Figure 4:. Adar inactivation causes decreased expression of beta cell markers in mouse and human islets ex-vivo.

(A-B) βAdarHET and βAdarKO islets (at least 100 islets/mice from n>=5 mice) were isolated 7 days after Tamoxifen injection and cultured ex-vivo for three additional days with or without ruxolitinib (4μM), a JAK/STAT inhibitor before immunostaining for insulin, proinsulin and GFP and FACS analysis. (A) Representative FACS dot plot of GFP-positive beta cells reveals decrease in proinsulin and MafA levels in AdarKO beta cells compared to AdarHET beta cells. Ruxolitinib prevented the reduction in proinsulin and MafA levels in GFP-positive AdarKO β-cells. (B) Quantification of average MafA, proinsulin and insulin staining levels in GFP-positive beta cells from 5–6 independent experiments shows significant reduction in MafA and proinsulin levels but not in insulin levels in AdarKO compared to AdarHET β-cells and in untreated versus ruxolitinib treated AdarKO GFP-positive beta cells. *p<0.05, ***p<0.001, ****p<0.0001, ns: non-significant; Student’s two-tailed t-test; error bars indicate mean ± SEM. (C) Expression of islet cell-enriched transcription factors is reduced in ADAR1 knock down human islets (n=11 donors). * p<0.05, *** p<0.01. (D) Insulin secretion and insulin content in islets isolated from βAdarHET and βAdarKO mice (n=4 each) seven days after tamoxifen injection. The islets were cultured in RPMI for 24h prior to stimulation with 2.8mM or 16.7mM glucose. (E) Insulin secretion (static culture for 30 minutes at 1.7 mm and 16.7 mm glucose) and insulin content were assessed in human pseudoislets transduced with. Scrambled shRNA or ADAR1 shRNA. * p<0.05, ** p<0.01.
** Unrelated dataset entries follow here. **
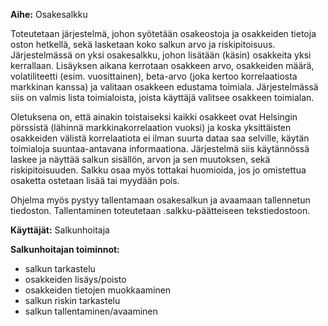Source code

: **Aihe:** Osakesalkku 

Toteutetaan järjestelmä, johon syötetään osakeostoja ja osakkeiden tietoja oston hetkellä, sekä lasketaan koko salkun arvo ja riskipitoisuus. Järjestelmässä on yksi osakesalkku, johon lisätään (käsin) osakkeita yksi kerrallaan. Lisäyksen aikana kerrotaan osakkeen arvo, osakkeiden määrä, volatiliteetti (esim. vuosittainen), beta-arvo (joka kertoo korrelaatiosta markkinan kanssa) ja valitaan osakkeen edustama toimiala. Järjestelmässä siis on valmis lista toimialoista, joista käyttäjä valitsee osakkeen toimialan.

Oletuksena on, että ainakin toistaiseksi kaikki osakkeet ovat Helsingin pörssistä (lähinnä markkinakorrelaation vuoksi) ja koska yksittäisten osakkeiden välistä korrelaatiota ei ilman suurta dataa saa selville, käytän toimialoja suuntaa-antavana informaationa. Järjestelmä siis käytännössä laskee ja näyttää salkun sisällön, arvon ja sen muutoksen, sekä riskipitoisuuden. Salkku osaa myös tottakai huomioida, jos jo omistettua osaketta ostetaan lisää tai myydään pois.

Ohjelma myös pystyy tallentamaan osakesalkun ja avaamaan tallennetun tiedoston. Tallentaminen toteutetaan .salkku-päätteiseen tekstiedostoon.

**Käyttäjät:** Salkunhoitaja

**Salkunhoitajan toiminnot:**
* salkun tarkastelu
* osakkeiden lisäys/poisto
* osakkeiden tietojen muokkaaminen
* salkun riskin tarkastelu
* salkun tallentaminen/avaaminen
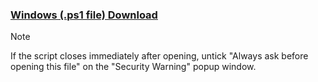 ### [Windows (.ps1 file) Download](https://github.com/drewmarsh/add-new-book/releases/download/v1.0.0/add_new_book.ps1)
> [!NOTE]
> If the script closes immediately after opening, untick "Always ask before opening this file" on the "Security Warning" popup window.
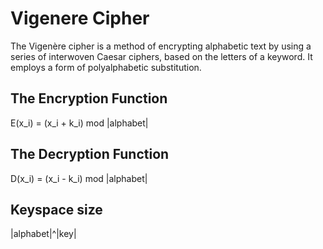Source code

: # Vigenere Cipher


The Vigenère cipher is a method of encrypting alphabetic text by using a series of interwoven Caesar ciphers, based on the letters of a keyword. It employs a form of polyalphabetic substitution.

## The Encryption Function

 E(x_i) = (x_i + k_i) mod |alphabet|
 
 ## The Decryption Function
 
 D(x_i) = (x_i - k_i) mod |alphabet|
 
 ## Keyspace size
 
 |alphabet|^|key|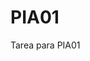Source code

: <!DOCTYPE html>
<html>
<head>
<h1>PIA01</h1>
</head>

<body>
  <p>Tarea para PIA01</p>
</body>

</html>
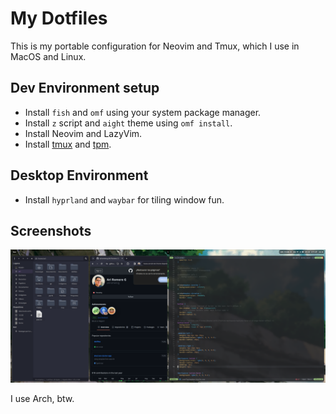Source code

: # My Dotfiles

This is my portable configuration for Neovim and Tmux, which I use in MacOS and Linux.

## Dev Environment setup

- Install `fish` and `omf` using your system package manager.
- Install `z` script and `aight` theme using `omf install`.
- Install Neovim and LazyVim.
- Install [tmux](https://github.com/tmux/tmux/wiki) and [tpm](https://github.com/tmux-plugins/tpm).

## Desktop Environment

- Install `hyprland` and `waybar` for tiling window fun.

## Screenshots

<center>
  <img src="assets/hyprland.png" />
</center>

I use Arch, btw.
Figure 5:. Glucose metabolism and calcium influx enhance the interferon response in islets from βAdarKO mice.

(A) Graphical model depicting glucose metabolism and glucose-induced pathways to insulin secretion. Pharmacological interventions that modulate insulin secretion (marked in red) were tested to delineate necessary pathways for glucose-induced ISG expression in βAdarKO islets. (B-D) Islets from βAdarKO mice were isolated 3 days after tamoxifen injection and cultured for three additional days in RPMI medium supplemented with 5mM or 11mM glucose and pharmacological modulators of insulin secretion, as indicated: 10uM GKA (glucokinase activator), 4μM ruxolitinib (B), 325uM diazoxide (C), and 10uM nifedipine (D). Each dot represents RNA expression levels from 30 islets isolated from βAdarKO mice (n>=3). ISG mRNA expression was assayed by RT-qPCR and normalized to Actb gene expression. (E) Glucose activates transcription of type I IFN genes in islets from βAdarKO mice. Islets from βAdarKO mice were isolated 3 days after tamoxifen injection and cultured for three days in RPMI medium supplemented with 5mM or 11mM glucose. Each dot represents RNA expression levels from 30 islets isolated from βAdarKO mice (n=6). Expression of Ifna4 and Ifnb1 genes was assessed by RT-ddPCR (Droplet Digital PCR). *p<0.05; Student’s paired t-test; error bars indicate mean ± SEM. (F) Glucose modulates the interferon response in wild-type islets. Islets from βAdarWT mice were cultured for three days in 5mM or 11mM glucose and treated for 24 hours with 800u/ml IFNα with or without 4μM ruxolitinib. Each dot represents RNA expression levels from 30 islets isolated from βAdarKO mice (n>=5). ISG expression was assayed by RT-qPCR and normalized to Actb expression. n>=6. (G) Glucose metabolism modulates the interferon response in wild-type islets. Dissociated islets from wild-type mice were cultured in RPMI supplemented with 5mM glucose or 5mM glucose together with 10μM GKA. 48h later, islets were treated for 24h with 800u/ml IFNα Each dot represents RNA expression levels from 30 islets isolated from βAdarKO mice (n=4). ISG expression was assessed by RT-qPCR and normalized to Actb expression. *p<0.05, **p<0.01, ***p<0.001; Student’s unpaired two-tailed t-test; error bars indicate mean ± SEM.

Figure 6:. Schematic model for the involvement of defective RNA editing in the pathogenesis of T1D.

This model is supported by our results (in red) and published human genetic evidence (in blue). Dashed lines represent possible but as yet unproven links.